• **What you should do**
What is wanted is an exact copy of the lines from the top of the listing through the line containing "- **Structure**: 2D".

Task input section start

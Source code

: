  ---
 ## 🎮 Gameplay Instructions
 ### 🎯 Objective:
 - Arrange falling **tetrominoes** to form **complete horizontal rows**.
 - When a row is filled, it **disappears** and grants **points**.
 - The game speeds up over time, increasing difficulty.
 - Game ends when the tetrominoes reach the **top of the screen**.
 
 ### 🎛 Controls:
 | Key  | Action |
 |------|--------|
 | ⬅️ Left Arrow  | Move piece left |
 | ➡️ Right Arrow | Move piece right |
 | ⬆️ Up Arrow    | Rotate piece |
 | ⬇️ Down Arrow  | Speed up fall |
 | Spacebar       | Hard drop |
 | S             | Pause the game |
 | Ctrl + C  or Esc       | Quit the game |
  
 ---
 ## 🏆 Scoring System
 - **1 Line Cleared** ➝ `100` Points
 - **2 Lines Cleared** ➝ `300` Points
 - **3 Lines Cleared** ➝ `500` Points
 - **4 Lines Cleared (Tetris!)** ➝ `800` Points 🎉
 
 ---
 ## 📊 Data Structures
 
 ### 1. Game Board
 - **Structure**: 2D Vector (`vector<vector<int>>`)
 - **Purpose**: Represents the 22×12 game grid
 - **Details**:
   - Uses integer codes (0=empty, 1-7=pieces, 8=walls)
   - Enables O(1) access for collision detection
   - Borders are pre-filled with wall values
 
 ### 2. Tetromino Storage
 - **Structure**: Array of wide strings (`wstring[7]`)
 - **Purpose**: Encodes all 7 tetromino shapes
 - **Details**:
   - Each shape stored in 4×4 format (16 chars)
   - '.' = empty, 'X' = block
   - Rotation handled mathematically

Task input section end

• **Output below**
Source code

:  ---
 ## 🎮 Gameplay Instructions
 ### 🎯 Objective:
 - Arrange falling **tetrominoes** to form **complete horizontal rows**.
 - When a row is filled, it **disappears** and grants **points**.
 - The game speeds up over time, increasing difficulty.
 - Game ends when the tetrominoes reach the **top of the screen**.
 
 ### 🎛 Controls:
 | Key  | Action |
 |------|--------|
 | ⬅️ Left Arrow  | Move piece left |
 | ➡️ Right Arrow | Move piece right |
 | ⬆️ Up Arrow    | Rotate piece |
 | ⬇️ Down Arrow  | Speed up fall |
 | Spacebar       | Hard drop |
 | S             | Pause the game |
 | Ctrl + C  or Esc       | Quit the game |
  
 ---
 ## 🏆 Scoring System
 - **1 Line Cleared** ➝ `100` Points
 - **2 Lines Cleared** ➝ `300` Points
 - **3 Lines Cleared** ➝ `500` Points
 - **4 Lines Cleared (Tetris!)** ➝ `800` Points 🎉
 
 ---
 ## 📊 Data Structures
 
 ### 1. Game Board
 - **Structure**: 2D Vector (`vector<vector<int>>`)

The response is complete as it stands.